BEGIN

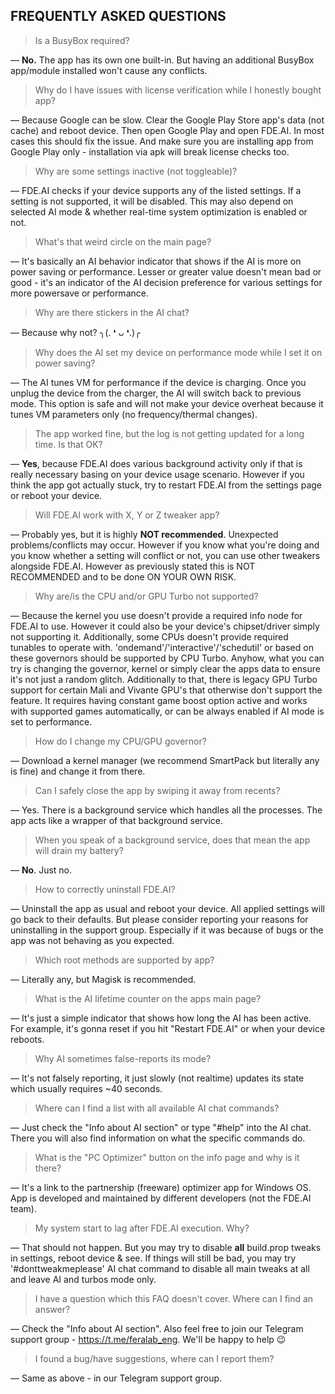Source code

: ## FREQUENTLY ASKED QUESTIONS

> Is a BusyBox required?

— **No.** The app has its own one built-in. But having an additional BusyBox app/module installed won't cause any conflicts.



> Why do I have issues with license verification while I honestly bought app?

— Because Google can be slow. Clear the Google Play Store app's data (not cache) and reboot device. Then open Google Play and open FDE.AI. In most cases this should fix the issue. And make sure you are installing app from Google Play only - installation via apk will break license checks too.



> Why are some settings inactive (not toggleable)?

— FDE.AI checks if your device supports any of the listed settings. If a setting is not supported, it will be disabled. This may also depend on selected AI mode & whether real-time system optimization is enabled or not.



> What's that weird circle on the main page?

— It's basically an AI behavior indicator that shows if the AI is more on power saving or performance. Lesser or greater value doesn't mean bad or good - it's an indicator of the AI decision preference for various settings for more powersave or performance.



> Why are there stickers in the AI chat?

— Because why not? ╮(. ❛ ᴗ ❛.)╭



> Why does the AI set my device on performance mode while I set it on power saving?

— The AI tunes VM for performance if the device is charging. Once you unplug the device from the charger, the AI will switch back to previous mode. This option is safe and will not make your device overheat because it tunes VM parameters only (no frequency/thermal changes).



> The app worked fine, but the log is not getting updated for a long time. Is that OK?

— **Yes**, because FDE.AI does various background activity only if that is really necessary basing on your device usage scenario. However if you think the app got actually stuck, try to restart FDE.AI from the settings page or reboot your device.



> Will FDE.AI work with X, Y or Z tweaker app?

— Probably yes, but it is highly **NOT recommended**. Unexpected problems/conflicts may occur.
However if you know what you're doing and you know whether a setting will conflict or not, you can use other tweakers alongside FDE.AI. However as previously stated this is NOT RECOMMENDED and to be done ON YOUR OWN RISK.



> Why are/is the CPU and/or GPU Turbo not supported?

— Because the kernel you use doesn't provide a required info node for FDE.AI to use. However it could also be your device's chipset/driver simply not supporting it. Additionally, some CPUs doesn't provide required tunables to operate with. 'ondemand'/'interactive'/'schedutil' or based on these governors should be supported by CPU Turbo.
Anyhow, what you can try is changing the governor, kernel or simply clear the apps data to ensure it's not just a random glitch.
Additionally to that, there is legacy GPU Turbo support for certain Mali and Vivante GPU's that otherwise don't support the feature. It requires having constant game boost option active and works with supported games automatically, or can be always enabled if AI mode is set to performance.



> How do I change my CPU/GPU governor?

— Download a kernel manager (we recommend SmartPack but literally any is fine) and change it from there.



> Can I safely close the app by swiping it away from recents?

— Yes. There is a background service which handles all the processes. The app acts like a wrapper of that background service.



> When you speak of a background service, does that mean the app will drain my battery?

— **No**. Just no.



> How to correctly uninstall FDE.AI?

— Uninstall the app as usual and reboot your device. All applied settings will go back to their defaults. But please consider reporting your reasons for uninstalling in the support group. Especially if it was because of bugs or the app was not behaving as you expected.



> Which root methods are supported by app?

— Literally any, but Magisk is recommended.



> What is the AI lifetime counter on the apps main page?

— It's just a simple indicator that shows how long the AI has been active. For example, it's gonna reset if you hit "Restart FDE.AI" or when your device reboots.



> Why AI sometimes false-reports its mode?

— It's not falsely reporting, it just slowly (not realtime) updates its state which usually requires ~40 seconds.



> Where can I find a list with all available AI chat commands?

— Just check the "Info about AI section" or type "#help" into the AI chat. There you will also find information on what the specific commands do.



> What is the "PC Optimizer" button on the info page and why is it there?

— It's a link to the partnership (freeware) optimizer app for Windows OS. App is developed and maintained by different developers (not the FDE.AI team).



> My system start to lag after FDE.AI execution. Why?

— That should not happen. But you may try to disable **all** build.prop tweaks in settings, reboot device & see. If things will still be bad, you may try '#donttweakmeplease' AI chat command to disable all main tweaks at all and leave AI and turbos mode only.



> I have a question which this FAQ doesn't cover. Where can I find an answer?

— Check the "Info about AI section". Also feel free to join our Telegram support group - https://t.me/feralab_eng. We'll be happy to help 😉



> I found a bug/have suggestions, where can I report them? 

— Same as above - in our Telegram support group.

END

* **Work request**:
Look above for the line that contains "However if you know". Starting there, transcribe every line exactly until you have copied the line that contains "Turbo not supported?".

* **Answer section**:
However if you know what you're doing and you know whether a setting will conflict or not, you can use other tweakers alongside FDE.AI. However as previously stated this is NOT RECOMMENDED and to be done ON YOUR OWN RISK.



> Why are/is the CPU and/or GPU Turbo not supported?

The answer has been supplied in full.